==== Material for the task ====

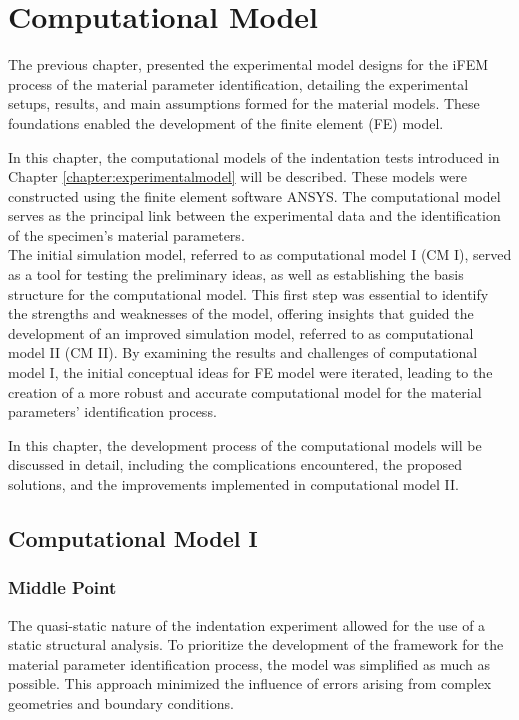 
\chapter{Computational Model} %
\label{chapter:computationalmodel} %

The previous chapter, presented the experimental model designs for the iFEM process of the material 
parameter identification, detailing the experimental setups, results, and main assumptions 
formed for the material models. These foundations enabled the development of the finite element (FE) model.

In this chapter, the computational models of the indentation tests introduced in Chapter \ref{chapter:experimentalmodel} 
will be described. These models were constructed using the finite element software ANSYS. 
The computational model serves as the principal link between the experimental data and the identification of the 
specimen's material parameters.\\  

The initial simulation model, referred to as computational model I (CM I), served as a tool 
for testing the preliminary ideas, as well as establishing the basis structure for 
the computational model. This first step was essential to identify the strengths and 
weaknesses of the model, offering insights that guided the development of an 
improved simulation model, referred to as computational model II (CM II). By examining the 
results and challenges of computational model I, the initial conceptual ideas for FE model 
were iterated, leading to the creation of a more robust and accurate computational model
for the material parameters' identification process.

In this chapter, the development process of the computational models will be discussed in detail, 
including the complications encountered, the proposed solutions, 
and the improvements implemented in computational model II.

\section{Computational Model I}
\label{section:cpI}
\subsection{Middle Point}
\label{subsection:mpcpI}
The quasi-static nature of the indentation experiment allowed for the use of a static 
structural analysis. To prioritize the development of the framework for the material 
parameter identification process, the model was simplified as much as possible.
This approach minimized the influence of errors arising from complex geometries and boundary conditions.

====
==== Material for the task ====

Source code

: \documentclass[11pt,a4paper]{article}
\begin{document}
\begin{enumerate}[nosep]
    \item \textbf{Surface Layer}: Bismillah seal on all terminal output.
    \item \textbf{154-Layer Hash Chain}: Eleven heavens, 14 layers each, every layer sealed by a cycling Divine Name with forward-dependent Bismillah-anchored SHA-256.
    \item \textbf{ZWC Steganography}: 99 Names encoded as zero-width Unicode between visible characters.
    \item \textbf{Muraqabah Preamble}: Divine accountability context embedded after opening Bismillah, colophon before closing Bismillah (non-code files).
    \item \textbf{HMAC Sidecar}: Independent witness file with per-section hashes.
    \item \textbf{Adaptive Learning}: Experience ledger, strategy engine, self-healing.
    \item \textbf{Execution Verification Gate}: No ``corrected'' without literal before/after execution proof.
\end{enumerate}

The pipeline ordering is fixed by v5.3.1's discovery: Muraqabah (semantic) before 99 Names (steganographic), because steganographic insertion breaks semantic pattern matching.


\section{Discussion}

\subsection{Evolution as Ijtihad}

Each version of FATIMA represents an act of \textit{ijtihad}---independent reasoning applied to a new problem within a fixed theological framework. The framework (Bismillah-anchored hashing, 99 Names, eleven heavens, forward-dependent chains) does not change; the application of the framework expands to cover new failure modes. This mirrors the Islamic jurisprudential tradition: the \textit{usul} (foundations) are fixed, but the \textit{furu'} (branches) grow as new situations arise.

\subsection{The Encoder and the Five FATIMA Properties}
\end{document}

====

» **Exercise objective**: Line count for the word "subsection": please state how many lines of the records above contain it, and nothing else.

» **Task response**: 4